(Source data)
··········

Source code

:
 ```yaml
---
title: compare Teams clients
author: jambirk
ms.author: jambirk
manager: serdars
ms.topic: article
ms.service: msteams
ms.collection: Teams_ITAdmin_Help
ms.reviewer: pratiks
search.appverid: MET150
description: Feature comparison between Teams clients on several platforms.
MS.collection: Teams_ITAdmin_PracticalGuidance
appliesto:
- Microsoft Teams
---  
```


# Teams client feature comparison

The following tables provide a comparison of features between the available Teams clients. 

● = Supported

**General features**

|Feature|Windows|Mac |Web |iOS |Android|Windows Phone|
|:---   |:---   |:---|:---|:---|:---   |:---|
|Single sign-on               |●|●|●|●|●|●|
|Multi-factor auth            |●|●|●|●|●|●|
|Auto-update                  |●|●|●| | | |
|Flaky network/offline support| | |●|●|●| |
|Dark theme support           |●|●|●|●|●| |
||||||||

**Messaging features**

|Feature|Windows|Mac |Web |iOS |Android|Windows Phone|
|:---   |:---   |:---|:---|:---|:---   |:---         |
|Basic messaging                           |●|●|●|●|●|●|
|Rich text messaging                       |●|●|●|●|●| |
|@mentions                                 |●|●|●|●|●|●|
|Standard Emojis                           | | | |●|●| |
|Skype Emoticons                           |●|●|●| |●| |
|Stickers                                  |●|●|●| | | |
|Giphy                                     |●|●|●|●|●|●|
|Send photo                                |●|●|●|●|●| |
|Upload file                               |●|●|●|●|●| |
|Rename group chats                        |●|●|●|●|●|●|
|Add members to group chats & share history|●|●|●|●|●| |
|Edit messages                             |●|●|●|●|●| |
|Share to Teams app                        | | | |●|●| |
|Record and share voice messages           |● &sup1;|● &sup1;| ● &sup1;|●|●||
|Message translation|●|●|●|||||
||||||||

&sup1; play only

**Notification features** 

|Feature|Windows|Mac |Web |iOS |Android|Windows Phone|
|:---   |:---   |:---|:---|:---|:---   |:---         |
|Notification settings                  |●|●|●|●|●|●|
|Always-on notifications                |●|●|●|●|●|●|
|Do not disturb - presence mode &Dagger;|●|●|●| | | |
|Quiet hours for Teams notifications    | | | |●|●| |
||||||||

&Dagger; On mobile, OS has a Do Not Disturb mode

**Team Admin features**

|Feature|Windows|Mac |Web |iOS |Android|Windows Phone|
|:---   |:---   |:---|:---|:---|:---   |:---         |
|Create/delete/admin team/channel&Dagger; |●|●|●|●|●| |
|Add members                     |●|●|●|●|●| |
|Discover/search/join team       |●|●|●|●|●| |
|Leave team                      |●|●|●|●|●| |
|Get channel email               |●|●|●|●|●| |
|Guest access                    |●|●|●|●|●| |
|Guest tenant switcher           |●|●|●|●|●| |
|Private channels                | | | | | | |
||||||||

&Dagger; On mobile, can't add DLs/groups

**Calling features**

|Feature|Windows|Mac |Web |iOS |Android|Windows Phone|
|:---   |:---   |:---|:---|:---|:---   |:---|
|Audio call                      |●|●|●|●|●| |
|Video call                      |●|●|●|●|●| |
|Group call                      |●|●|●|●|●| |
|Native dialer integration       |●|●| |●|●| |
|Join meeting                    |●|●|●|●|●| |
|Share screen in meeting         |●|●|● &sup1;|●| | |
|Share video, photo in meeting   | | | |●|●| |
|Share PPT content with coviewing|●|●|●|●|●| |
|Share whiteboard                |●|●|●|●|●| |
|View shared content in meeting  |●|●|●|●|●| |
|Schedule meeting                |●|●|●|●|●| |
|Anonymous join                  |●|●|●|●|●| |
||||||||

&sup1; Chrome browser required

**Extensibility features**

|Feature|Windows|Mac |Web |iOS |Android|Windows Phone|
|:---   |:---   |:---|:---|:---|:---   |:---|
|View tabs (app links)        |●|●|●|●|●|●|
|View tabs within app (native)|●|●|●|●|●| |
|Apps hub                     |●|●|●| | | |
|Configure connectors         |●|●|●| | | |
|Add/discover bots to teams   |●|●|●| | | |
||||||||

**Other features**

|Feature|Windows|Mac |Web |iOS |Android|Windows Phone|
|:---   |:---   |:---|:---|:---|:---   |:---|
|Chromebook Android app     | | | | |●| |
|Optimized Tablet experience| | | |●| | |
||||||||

··········

- Your assignment -
The answer is each line from the entries above in which the word "collection" occurs.

- Response below -
ms.collection: Teams_ITAdmin_Help
MS.collection: Teams_ITAdmin_PracticalGuidance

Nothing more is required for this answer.